Так или иначе, к началу 1930-х бывшие обэриуты достигли благословенной поры жизненного расцвета, и почти все находились в блестящей творческой форме. Так получилось, что эта их расцветная пора совпала с наступлением самой жуткой и непроглядной внешней тьмы. Но пока что они пытались жить, как подобает тридцатилетним, полным сил и мыслей писателям. Тесный круг их поклонников составляли сверстники; младших не было, но тридцатилетние гении еще не тяготятся отсутствием учеников. Старшие по возрасту поэты обэриутов, как правило, не понимали (Мандельштаму в Заболоцком не хватало “гуманизма” – тем более его не хватало бы в Хармсе, Введенском, Олейникове; Ахматова в Олейникове видела всего лишь хорошую юмористику – а поэзию Заболоцкого она полюбила, но лишь несколько лет спустя). Сами же они отвергали акмеистов и многих из футуристов, как отвергает почти всякое поколение своих непосредственных предшественников. Сложной и полифонической поэтике модернизма противопоставлялись, с одной стороны, радикальные авангардисты, с другой (чем дальше, тем больше) – классическое и народное искусство. В 1933 году после ночного пиршества у юбиляра Заболоцкого друзья-поэты отправились в Русский музей, где с восхищением рассматривали полотна Венецианова и художников его школы. Это не мешало им восхищаться Малевичем. Но невозможно представить их восторгающимися Ван Гогом или Врубелем, по крайней мере, в 1930-е годы.

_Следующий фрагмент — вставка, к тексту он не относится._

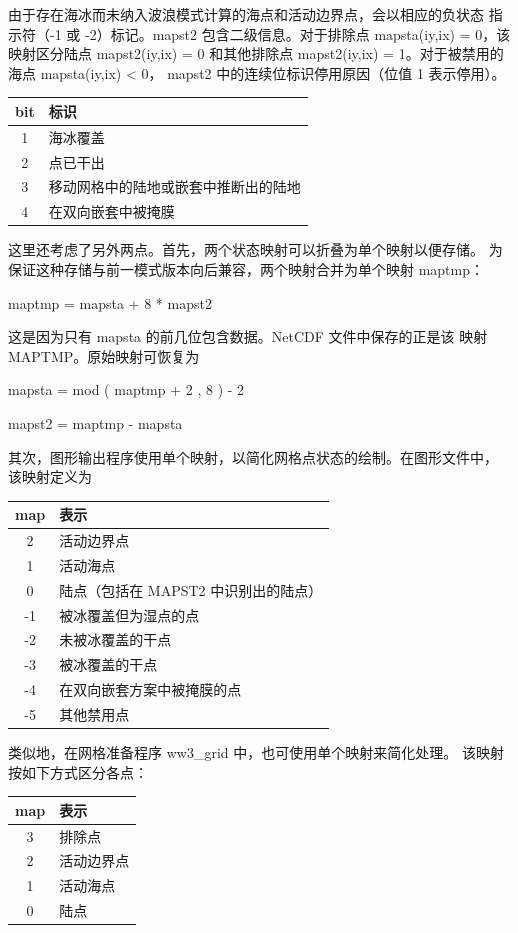 由于存在海冰而未纳入波浪模式计算的海点和活动边界点，会以相应的负状态
指示符（-1 或 -2）标记。{\F mapst2} 包含二级信息。对于排除点
{\F mapsta(iy,ix) = 0}，该映射区分陆点 {\F mapst2(iy,ix) = 0} 和其他排除点
{\F mapst2(iy,ix) = 1}。对于被禁用的海点 {\F mapsta(iy,ix) < 0}，
{\F mapst2} 中的连续位标识停用原因（位值 1 表示停用）。

\begin{center} \begin{tabular}{cl}
 bit & 标识 \\ \hline
  1  & 海冰覆盖     \\
  2  & 点已干出  \\
  3  & 移动网格中的陆地或嵌套中推断出的陆地 \\
  4  & 在双向嵌套中被掩膜
\end{tabular} \end{center}

这里还考虑了另外两点。首先，两个状态映射可以折叠为单个映射以便存储。
为保证这种存储与前一模式版本向后兼容，两个映射合并为单个映射 {\F maptmp}：

\vspace{\baselineskip}
\centerline{\F maptmp = mapsta + 8 * mapst2}
\vspace{\baselineskip}

\noindent
这是因为只有 {\F mapsta} 的前几位包含数据。NetCDF 文件中保存的正是该
映射 MAPTMP。原始映射可恢复为

\vspace{\baselineskip}
\centerline{\F mapsta = mod ( maptmp + 2 , 8 ) - 2}
\centerline{\F mapst2 = maptmp - mapsta}
\vspace{\baselineskip}

\noindent
其次，图形输出程序使用单个映射，以简化网格点状态的绘制。在图形文件中，
该映射定义为

\begin{center} \begin{tabular}{cl}
{map} & 表示 \\ \hline
  2 & 活动边界点 \\
  1 & 活动海点      \\
  0 & 陆点（包括在 {\F MAPST2} 中识别出的陆点） \\
 -1 & 被冰覆盖但为湿点的点 \\
 -2 & 未被冰覆盖的干点 \\
 -3 & 被冰覆盖的干点 \\
 -4 & 在双向嵌套方案中被掩膜的点 \\
 -5 & 其他禁用点
\end{tabular} \end{center}

\noindent
类似地，在网格准备程序 {\file ww3\_grid} 中，也可使用单个映射来简化处理。
该映射按如下方式区分各点：

\begin{center} \begin{tabular}{cl}
{map} & 表示 \\ \hline
  3 & 排除点 \\
  2 & 活动边界点 \\
  1 & 活动海点      \\
  0 & 陆点 
\end{tabular} \end{center}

Концепция истории поэтического искусства, которую в большей или меньшей степени разделяли к середине тридцатых Хармс и его друзья, была примерно такой:
Когда-то у поэзии было все. Потом одно за другим отнималось наукой, религией, прозой, чем угодно. Последний, уже ограниченный, расцвет в поэзии был при романтиках. В России поэзия жила один век – от Ломоносова до Пушкина. Быть может, сейчас, после большого перерыва пришел новый поэтический век. Если и так, то сейчас только самое его начало… [303]
303
Липавский Л. Разговоры. С. 320.
Эти слова принадлежат Заболоцкому, но они очень близки к высказываниям Хармса из писем к Пугачевой. Это нам поэзия Хармса, Введенского, Заболоцкого, Олейникова кажется блистательным завершением великой эпохи русского модернизма первой трети XX столетия, широко понимаемого Серебряного века. Для них самих эта эпоха была периодом упадка, и себе они казались зачинателями, а не продолжателями или завершителями. А если продолжателями – то Пушкина и Гёте, а не Пастернака и Мандельштама.
В день празднования пятилетия ОБЭРИУ Иван Павлович Ювачев нарисовал в дневнике кривую жизни своего сына – несимметричный знак бесконечности, левая, меньшая, синяя сторона – отрицательная. “Даня сейчас находится в синей отрицательной полосе”. Отрицательной, вероятно, по обеим осям – но с восходящим движением. Вера в это “восходящее движение” присуща была и его друзьям, которые именно в этот момент начинают снова систематически встречаться – не для попоек, не для праздной болтовни, а для серьезных бесед о жизни, литературе, философии. Это и был “Клуб малообразованных ученых”, задуманный еще в 1931 году Хармсом. Центральной фигурой в этом “клубе” стал Леонид Липавский. Он был не только хозяином дома, где “малообразованные ученые” собирались, но их Эккерманом. Его “Разговоры” – один из главных документов интеллектуальной жизни 1930-х годов и один из главных источников обэриутоведения.